Work instruction
Only a number is wanted here: the count of lines in the data below where the string "importers" occurs.

Given records
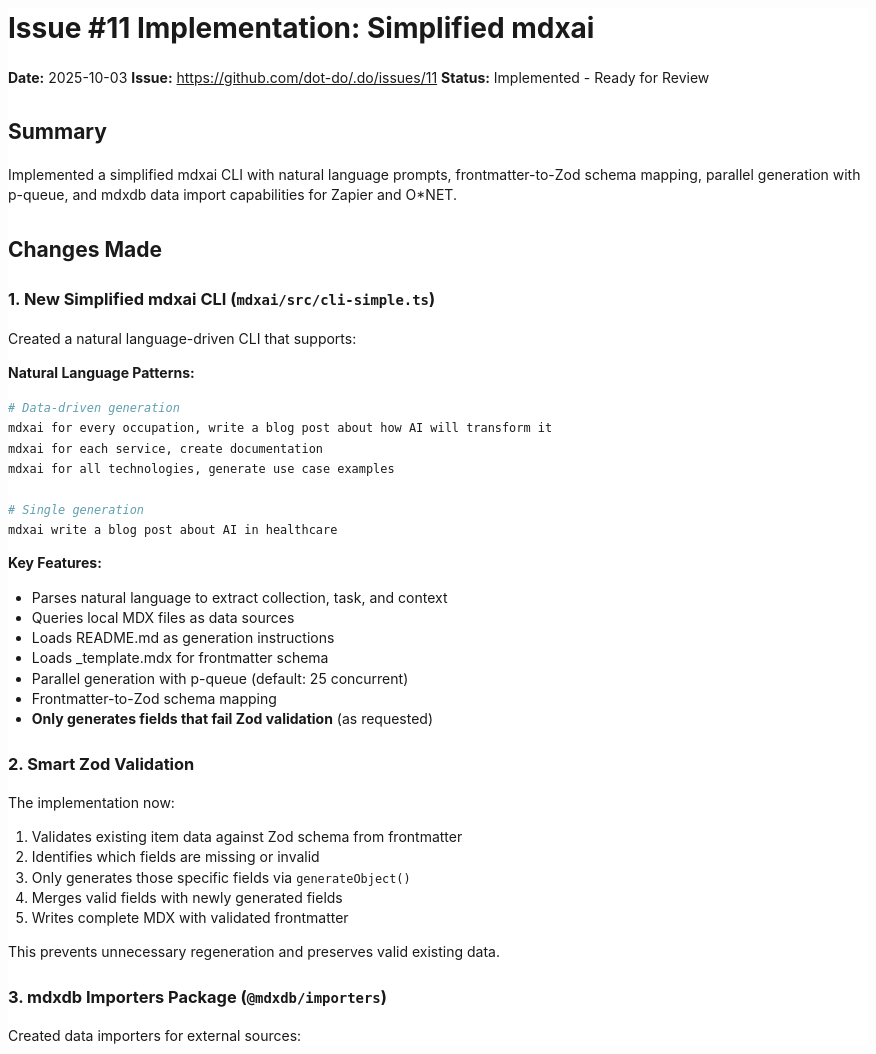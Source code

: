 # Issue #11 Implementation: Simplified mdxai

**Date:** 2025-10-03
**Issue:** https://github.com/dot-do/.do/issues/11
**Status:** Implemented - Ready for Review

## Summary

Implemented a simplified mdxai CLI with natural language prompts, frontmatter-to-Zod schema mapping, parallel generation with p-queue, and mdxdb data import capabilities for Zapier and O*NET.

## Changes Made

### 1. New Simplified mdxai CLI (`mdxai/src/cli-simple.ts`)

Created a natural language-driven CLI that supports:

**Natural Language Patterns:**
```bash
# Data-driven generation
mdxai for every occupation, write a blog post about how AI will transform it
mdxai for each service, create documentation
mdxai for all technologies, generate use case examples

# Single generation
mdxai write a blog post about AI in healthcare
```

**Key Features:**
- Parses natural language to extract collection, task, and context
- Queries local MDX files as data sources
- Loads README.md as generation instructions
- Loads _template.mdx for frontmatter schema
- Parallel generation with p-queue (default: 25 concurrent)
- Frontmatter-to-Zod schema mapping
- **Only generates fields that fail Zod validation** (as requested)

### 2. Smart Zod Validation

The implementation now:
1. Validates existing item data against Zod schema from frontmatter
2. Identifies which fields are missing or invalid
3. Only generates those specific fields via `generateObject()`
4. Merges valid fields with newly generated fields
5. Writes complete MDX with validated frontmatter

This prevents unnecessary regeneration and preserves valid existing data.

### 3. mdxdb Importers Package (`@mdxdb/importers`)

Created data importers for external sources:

Answer to the problem
2